__Records for this exercise__:

▼

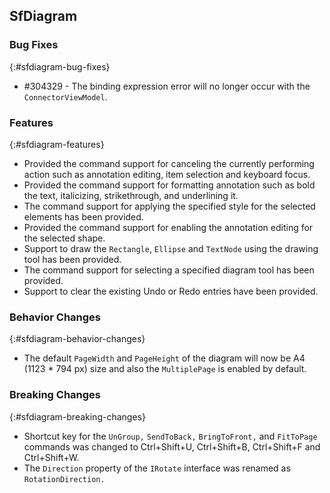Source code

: ## SfDiagram

### Bug Fixes
{:#sfdiagram-bug-fixes}

* \#304329 - The binding expression error will no longer occur with the `ConnectorViewModel`.

### Features
{:#sfdiagram-features}

* Provided the command support for canceling the currently performing action such as annotation editing, item selection and keyboard focus.
* Provided the command support for formatting annotation such as bold the text, italicizing, strikethrough, and underlining it.
* The command support for applying the specified style for the selected elements has been provided.
* Provided the command support for enabling the annotation editing for the selected shape.
* Support to draw the `Rectangle`, `Ellipse` and `TextNode` using the drawing tool has been provided.
* The command support for selecting a specified diagram tool has been provided.
* Support to clear the existing Undo or Redo entries have been provided.

### Behavior Changes
{:#sfdiagram-behavior-changes}

* The default `PageWidth` and `PageHeight` of the diagram will now be A4 (1123 * 794 px) size and also the `MultiplePage` is enabled by default.

### Breaking Changes
{:#sfdiagram-breaking-changes}

* Shortcut key for the `UnGroup,` `SendToBack,` `BringToFront,` and `FitToPage` commands was changed to Ctrl+Shift+U, Ctrl+Shift+B, Ctrl+Shift+F and Ctrl+Shift+W.
* The `Direction` property of the `IRotate` interface was renamed as `RotationDirection.`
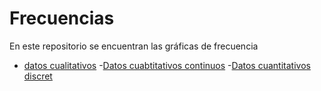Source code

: # Frecuencias

En este repositorio se encuentran las gráficas de frecuencia 

- [datos cualitativos](Tabla-caracteres.ipynb)
-[Datos cuabtitativos continuos](cuantitativos.ipynb)
-[Datos cuantitativos discret](CuantitativosDiscretos.ipynb)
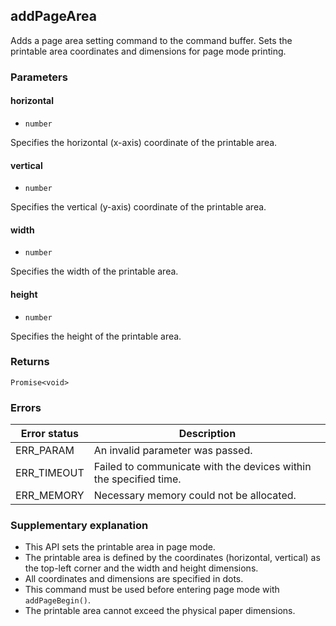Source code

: ## addPageArea

Adds a page area setting command to the command buffer.
Sets the printable area coordinates and dimensions for page mode printing.

### Parameters

#### horizontal

- `number`

Specifies the horizontal (x-axis) coordinate of the printable area.

#### vertical

- `number`

Specifies the vertical (y-axis) coordinate of the printable area.

#### width

- `number`

Specifies the width of the printable area.

#### height

- `number`

Specifies the height of the printable area.

### Returns

`Promise<void>`

### Errors

| **Error status** | **Description** |
| --- | --- |
| ERR_PARAM | An invalid parameter was passed. |
| ERR_TIMEOUT | Failed to communicate with the devices within the specified time. |
| ERR_MEMORY | Necessary memory could not be allocated. |

### Supplementary explanation

- This API sets the printable area in page mode.
- The printable area is defined by the coordinates (horizontal, vertical) as the top-left corner and the width and height dimensions.
- All coordinates and dimensions are specified in dots.
- This command must be used before entering page mode with `addPageBegin()`.
- The printable area cannot exceed the physical paper dimensions.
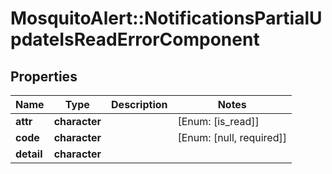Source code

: # MosquitoAlert::NotificationsPartialUpdateIsReadErrorComponent


## Properties
Name | Type | Description | Notes
------------ | ------------- | ------------- | -------------
**attr** | **character** |  | [Enum: [is_read]] 
**code** | **character** |  | [Enum: [null, required]] 
**detail** | **character** |  | 


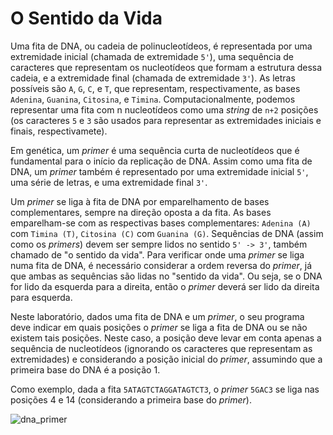 # O Sentido da Vida
Uma fita de DNA, ou cadeia de polinucleotídeos, é representada por uma extremidade inicial (chamada de extremidade ``5'``), uma sequência de caracteres que representam os nucleotídeos que formam a estrutura dessa cadeia, e a extremidade final (chamada de extremidade ``3'``). As letras possíveis são ``A``, ``G``, ``C``, e ``T``, que representam, respectivamente, as bases ``Adenina``, ``Guanina``, ``Citosina``, e ``Timina``. Computacionalmente, podemos representar uma fita com n nucleotídeos como uma *string* de ``n+2`` posições (os caracteres ``5`` e ``3`` são usados para representar as extremidades iniciais e finais, respectivamete).

Em genética, um *primer* é uma sequência curta de nucleotídeos que é fundamental para o início da replicação de DNA. Assim como uma fita de DNA, um *primer* também é representado por uma extremidade inicial ``5'``, uma série de letras, e uma extremidade final ``3'``.

Um *primer* se liga à fita de DNA por emparelhamento de bases complementares, sempre na direção oposta a da fita. As bases emparelham-se com as respectivas bases complementares: ``Adenina (A)`` com ``Timina (T)``, ``Citosina (C)`` com ``Guanina (G)``. Sequências de DNA (assim como os *primers*) devem ser sempre lidos no sentido ``5' -> 3'``, também chamado de "o sentido da vida". Para verificar onde uma *primer* se liga numa fita de DNA, é necessário considerar a ordem reversa do *primer*, já que ambas as sequências são lidas no "sentido da vida". Ou seja, se o DNA for lido da esquerda para a direita, então o *primer* deverá ser lido da direita para esquerda.

Neste laboratório, dados uma fita de DNA e um *primer*, o seu programa deve indicar em quais posições o *primer* se liga a fita de DNA ou se não existem tais posições. Neste caso, a posição deve levar em conta apenas a sequência de nucleotídeos (ignorando os caracteres que representam as extremidades) e considerando a posição inicial do *primer*, assumindo que a primeira base do DNA é a posição 1.

Como exemplo, dada a fita ``5ATAGTCTAGGATAGTCT3``, o *primer* ``5GAC3`` se liga nas posições 4 e 14 (considerando a primeira base do *primer*).


![dna_primer](https://user-images.githubusercontent.com/53866405/143316375-8ff30d53-d00d-48c5-9aed-1fb450e52c5c.png)
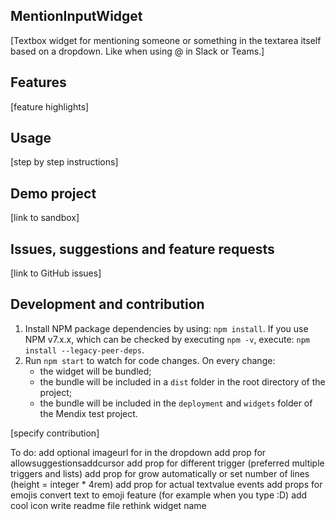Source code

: ## MentionInputWidget
[Textbox widget for mentioning someone or something in the textarea itself based on a dropdown. Like when using @ in Slack or Teams.]

## Features
[feature highlights]

## Usage
[step by step instructions]

## Demo project
[link to sandbox]

## Issues, suggestions and feature requests
[link to GitHub issues]

## Development and contribution

1. Install NPM package dependencies by using: `npm install`. If you use NPM v7.x.x, which can be checked by executing `npm -v`, execute: `npm install --legacy-peer-deps`.
1. Run `npm start` to watch for code changes. On every change:
    - the widget will be bundled;
    - the bundle will be included in a `dist` folder in the root directory of the project;
    - the bundle will be included in the `deployment` and `widgets` folder of the Mendix test project.

[specify contribution]


To do:
add optional imageurl for in the dropdown
add prop for allowsuggestionsaddcursor
add prop for different trigger (preferred multiple triggers and lists)
add prop for grow automatically or set number of lines (height = integer * 4rem)
add prop for actual textvalue events
add props for emojis
convert text to emoji feature (for example when you type :D)
add cool icon
write readme file
rethink widget name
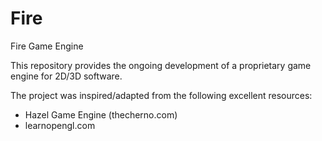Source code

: # Fire
Fire Game Engine

This repository provides the ongoing development of a proprietary game engine for 2D/3D software.

The project was inspired/adapted from the following excellent resources:
+ Hazel Game Engine (thecherno.com)
+ learnopengl.com
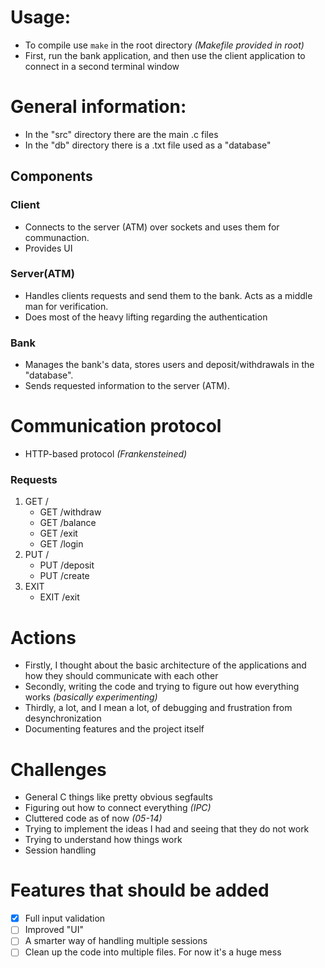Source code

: 
# Usage:

* To compile use `make` in the root directory *(Makefile provided in root)*
* First, run the bank application, and then use the client application to connect in a second terminal window

# General information:

* In the "src" directory there are the main .c files
* In the "db" directory there is a .txt file used as a "database"


## Components
### Client

* Connects to the server (ATM) over sockets and uses them for communaction.
* Provides UI

### Server(ATM)

* Handles clients requests and send them to the bank. Acts as a middle man for verification.
* Does most of the heavy lifting regarding the authentication

### Bank

* Manages the bank's data, stores users and deposit/withdrawals in the "database".
* Sends requested information to the server (ATM).

# Communication protocol

* HTTP-based protocol *(Frankensteined)*

### Requests
1. GET /
    * GET /withdraw
    * GET /balance
    * GET /exit
    * GET /login
2. PUT /
    * PUT /deposit
    * PUT /create
3. EXIT
    * EXIT /exit

# Actions

* Firstly, I thought about the basic architecture of the applications and how they should communicate with each other
* Secondly, writing the code and trying to figure out how everything works *(basically experimenting)*
* Thirdly, a lot, and I mean a lot, of debugging and frustration from desynchronization
* Documenting features and the project itself

# Challenges

* General C things like pretty obvious segfaults
* Figuring out how to connect everything *(IPC)*
* Cluttered code as of now *(05-14)*
* Trying to implement the ideas I had and seeing that they do not work
* Trying to understand how things work
* Session handling

# Features that should be added
- [x] Full input validation
- [ ] Improved "UI"
- [ ] A smarter way of handling multiple sessions
- [ ] Clean up the code into multiple files. For now it's a huge mess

▲

Reproduce every line in the data that has the word "everything" in it.

* Secondly, writing the code and trying to figure out how everything works *(basically experimenting)*
* Figuring out how to connect everything *(IPC)*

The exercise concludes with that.